L’agente, come testimonia il video ripreso con il telefonino da una passante, non ha sollevato la gamba di fronte ai ripetuti «I can’t breathe» (non posso respirare) urlati dall’uomo. E neppure davanti alle grida della gente intorno che cercava di richiamare l’attenzione degli agenti sulla gravità della condizione dell’uomo, visibilmente in terribile sofferenza.
Bachelet (Onu): «Troppi afroamericani morti per mano della polizia»
Ancora una volta nella storia d’America si assiste a un episodio di violenza e abuso della forza da parte della polizia contro un cittadino afroamericano. A ricordare i casi degli ultimi anni è stata anche Michelle Bachelet, Alto commissario Onu per i diritti umani:
«Sono costernata di dover aggiungere il nome di George Floyd a quelli di Breonna Taylor, Eric Garner, Michael Brown e molti altri afroamericani disarmati che sono morti nel corso degli anni per mano della polizia – così come persone quali Ahmaud Arbery e Trayvon Martin che sono stati uccisi da membri armati della cittadinanza».

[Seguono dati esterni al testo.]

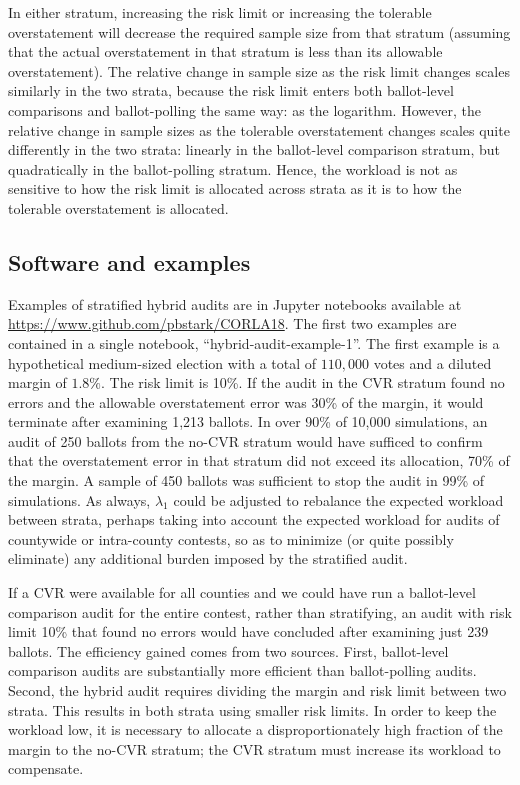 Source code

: \documentclass[12pt]{article}
\begin{document}
In either stratum, increasing the risk limit or increasing the tolerable overstatement will decrease
the required sample size from that stratum (assuming that the actual overstatement in
that stratum is less than its allowable overstatement).
The relative change in sample size as the risk limit changes scales similarly in the two strata, 
because the risk limit 
enters both ballot-level comparisons and ballot-polling the same way: as the logarithm.
However, the relative change in sample sizes as the tolerable overstatement changes
scales quite differently in the two strata: linearly in the ballot-level comparison stratum,
but quadratically in the ballot-polling stratum.
Hence, the workload is not as sensitive to how the risk limit is allocated across strata
as it is to how the tolerable overstatement is allocated.

\subsection{Software and examples}
Examples of stratified hybrid audits are in Jupyter notebooks available
at \url{https://www.github.com/pbstark/CORLA18}.
The first two examples are contained in a single notebook, ``hybrid-audit-example-1''.
The first example is a hypothetical medium-sized election with a total of 
$110,000$ votes and a diluted margin of $1.8\%$.  The risk limit is 10\%.
If the audit in the CVR stratum found no errors and the allowable overstatement error was 30\% of the margin, 
it would terminate after examining 1,213 ballots.
In over 90\% of 10,000 simulations, an audit of 250 ballots from the no-CVR stratum
would have sufficed to confirm that the overstatement error in that stratum
did not exceed its allocation, 70\% of the margin.
A sample of 450 ballots was sufficient to stop the audit in 99\% of simulations.
As always, $\lambda_1$ could be adjusted to
rebalance the expected workload between strata, perhaps taking into account the expected
workload for audits of countywide or intra-county contests, so as to minimize (or quite possibly
eliminate) any additional burden imposed by the stratified audit.

If a CVR were available for all counties and we could have run a ballot-level comparison audit for the entire contest, 
rather than stratifying, an audit with risk limit 10\% that found no errors would have concluded after examining just 239 ballots.
The efficiency gained comes from two sources.
First, ballot-level comparison audits are substantially more efficient than ballot-polling audits.
Second, the hybrid audit requires dividing the margin and risk limit between two strata.
This results in both strata using smaller risk limits.
In order to keep the workload low, it is necessary to allocate a disproportionately high fraction of the margin
to the no-CVR stratum;
the CVR stratum must increase its workload to compensate.
\end{document}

Razzismo Usa: disarmati davanti agli agenti
Eric Garner, 43 anni, vendeva sigarette di contrabbando a Staten Island: nel 2014 morì soffocato da un agente che, per fermarlo, lo aveva preso per il collo. Anche Garner continuò a gridare «non posso respirare», ma restò inascoltato. Per la sua morte il poliziotto responsabile non venne incriminato.
Sempre nel 2014 venne ucciso il 18enne Michael Brown, a Ferguson nel Missouri, colpito dagli spari di un agente: Brown aveva appena commesso un furto, ma era senza armi.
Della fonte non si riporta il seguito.